DIRECTIONS: The answer must be every line of the records below that contains the word "begin", copied out.
☆ ☆ ☆ ☆ ☆
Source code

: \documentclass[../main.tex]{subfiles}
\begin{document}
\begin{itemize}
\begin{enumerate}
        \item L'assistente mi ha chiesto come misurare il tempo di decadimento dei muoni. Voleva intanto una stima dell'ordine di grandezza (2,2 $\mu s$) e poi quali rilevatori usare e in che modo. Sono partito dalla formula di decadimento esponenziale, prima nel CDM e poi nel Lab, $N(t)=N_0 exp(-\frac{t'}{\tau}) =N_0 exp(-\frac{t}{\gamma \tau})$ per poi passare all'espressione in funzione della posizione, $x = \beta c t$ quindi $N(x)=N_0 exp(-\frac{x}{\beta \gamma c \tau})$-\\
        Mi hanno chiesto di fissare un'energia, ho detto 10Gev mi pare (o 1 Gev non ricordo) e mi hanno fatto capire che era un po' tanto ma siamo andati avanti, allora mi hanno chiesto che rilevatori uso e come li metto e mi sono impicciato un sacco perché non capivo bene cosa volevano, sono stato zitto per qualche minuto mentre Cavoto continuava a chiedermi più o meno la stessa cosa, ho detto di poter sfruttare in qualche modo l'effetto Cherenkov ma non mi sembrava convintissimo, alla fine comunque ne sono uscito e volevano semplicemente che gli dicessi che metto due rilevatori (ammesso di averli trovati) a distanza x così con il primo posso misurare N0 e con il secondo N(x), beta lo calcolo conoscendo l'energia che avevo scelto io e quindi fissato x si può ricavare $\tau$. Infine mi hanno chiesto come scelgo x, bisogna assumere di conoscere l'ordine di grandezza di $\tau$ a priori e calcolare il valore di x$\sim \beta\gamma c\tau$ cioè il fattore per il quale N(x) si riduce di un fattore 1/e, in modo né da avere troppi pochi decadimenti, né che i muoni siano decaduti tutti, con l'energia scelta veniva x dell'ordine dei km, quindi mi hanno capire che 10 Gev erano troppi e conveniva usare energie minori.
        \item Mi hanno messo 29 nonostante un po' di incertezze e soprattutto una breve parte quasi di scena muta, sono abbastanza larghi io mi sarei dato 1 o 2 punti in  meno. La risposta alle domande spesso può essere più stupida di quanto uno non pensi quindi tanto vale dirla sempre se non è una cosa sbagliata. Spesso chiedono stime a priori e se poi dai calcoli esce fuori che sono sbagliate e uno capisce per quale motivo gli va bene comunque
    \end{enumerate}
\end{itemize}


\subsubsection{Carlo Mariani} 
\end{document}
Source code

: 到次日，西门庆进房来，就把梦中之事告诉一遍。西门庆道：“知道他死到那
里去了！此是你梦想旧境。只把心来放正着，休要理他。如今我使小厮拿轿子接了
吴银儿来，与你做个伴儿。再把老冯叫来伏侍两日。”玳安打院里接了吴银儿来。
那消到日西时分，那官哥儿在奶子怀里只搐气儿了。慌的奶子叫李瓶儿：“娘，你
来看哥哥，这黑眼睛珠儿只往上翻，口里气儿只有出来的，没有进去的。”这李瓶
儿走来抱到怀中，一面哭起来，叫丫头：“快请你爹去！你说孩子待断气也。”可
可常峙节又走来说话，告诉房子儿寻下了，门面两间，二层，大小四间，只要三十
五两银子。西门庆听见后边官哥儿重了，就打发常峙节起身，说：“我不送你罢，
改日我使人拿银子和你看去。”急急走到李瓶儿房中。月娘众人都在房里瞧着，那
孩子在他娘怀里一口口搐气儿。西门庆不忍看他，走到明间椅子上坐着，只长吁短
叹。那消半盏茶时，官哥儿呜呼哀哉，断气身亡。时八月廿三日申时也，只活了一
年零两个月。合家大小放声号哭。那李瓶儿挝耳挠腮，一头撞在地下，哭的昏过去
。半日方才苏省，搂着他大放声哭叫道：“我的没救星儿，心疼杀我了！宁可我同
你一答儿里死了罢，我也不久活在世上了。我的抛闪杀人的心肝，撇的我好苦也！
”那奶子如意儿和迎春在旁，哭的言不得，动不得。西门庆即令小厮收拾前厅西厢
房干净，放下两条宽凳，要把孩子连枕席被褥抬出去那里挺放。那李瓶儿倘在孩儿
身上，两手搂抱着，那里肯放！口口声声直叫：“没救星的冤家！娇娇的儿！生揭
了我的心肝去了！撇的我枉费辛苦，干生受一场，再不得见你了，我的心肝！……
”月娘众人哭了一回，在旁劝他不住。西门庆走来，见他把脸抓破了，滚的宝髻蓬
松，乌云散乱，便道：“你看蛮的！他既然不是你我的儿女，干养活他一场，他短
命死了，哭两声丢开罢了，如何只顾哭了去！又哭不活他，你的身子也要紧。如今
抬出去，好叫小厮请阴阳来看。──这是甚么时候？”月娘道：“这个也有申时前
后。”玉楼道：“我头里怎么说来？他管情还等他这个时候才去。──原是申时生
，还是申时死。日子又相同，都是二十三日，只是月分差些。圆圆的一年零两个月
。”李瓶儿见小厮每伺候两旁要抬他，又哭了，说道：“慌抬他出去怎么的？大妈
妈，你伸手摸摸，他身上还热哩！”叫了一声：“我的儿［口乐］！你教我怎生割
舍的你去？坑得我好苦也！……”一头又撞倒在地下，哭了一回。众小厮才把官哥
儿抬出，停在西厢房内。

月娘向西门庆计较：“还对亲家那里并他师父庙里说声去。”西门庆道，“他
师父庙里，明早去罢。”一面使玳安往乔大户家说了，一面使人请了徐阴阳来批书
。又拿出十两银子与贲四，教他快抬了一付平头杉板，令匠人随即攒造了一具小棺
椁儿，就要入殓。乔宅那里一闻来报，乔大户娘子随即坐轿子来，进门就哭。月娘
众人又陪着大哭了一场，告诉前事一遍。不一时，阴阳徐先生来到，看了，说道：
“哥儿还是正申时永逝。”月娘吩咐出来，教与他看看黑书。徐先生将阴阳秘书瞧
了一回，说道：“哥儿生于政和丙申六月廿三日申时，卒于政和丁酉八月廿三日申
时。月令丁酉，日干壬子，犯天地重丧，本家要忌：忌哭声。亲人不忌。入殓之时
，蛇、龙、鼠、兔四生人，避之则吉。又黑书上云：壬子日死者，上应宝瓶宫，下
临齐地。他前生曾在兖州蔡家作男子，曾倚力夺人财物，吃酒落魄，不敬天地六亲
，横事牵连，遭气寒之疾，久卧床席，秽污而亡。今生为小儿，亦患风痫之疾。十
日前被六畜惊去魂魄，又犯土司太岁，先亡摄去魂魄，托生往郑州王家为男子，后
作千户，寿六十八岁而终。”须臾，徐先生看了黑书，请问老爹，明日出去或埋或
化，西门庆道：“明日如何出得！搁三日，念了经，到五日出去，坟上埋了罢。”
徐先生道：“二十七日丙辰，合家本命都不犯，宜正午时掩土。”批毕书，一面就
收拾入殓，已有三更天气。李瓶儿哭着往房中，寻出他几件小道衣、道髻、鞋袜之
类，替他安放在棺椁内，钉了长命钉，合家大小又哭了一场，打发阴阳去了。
☆ ☆ ☆ ☆ ☆
ANSWER SPACE:
\begin{document}
\begin{itemize}
\begin{enumerate}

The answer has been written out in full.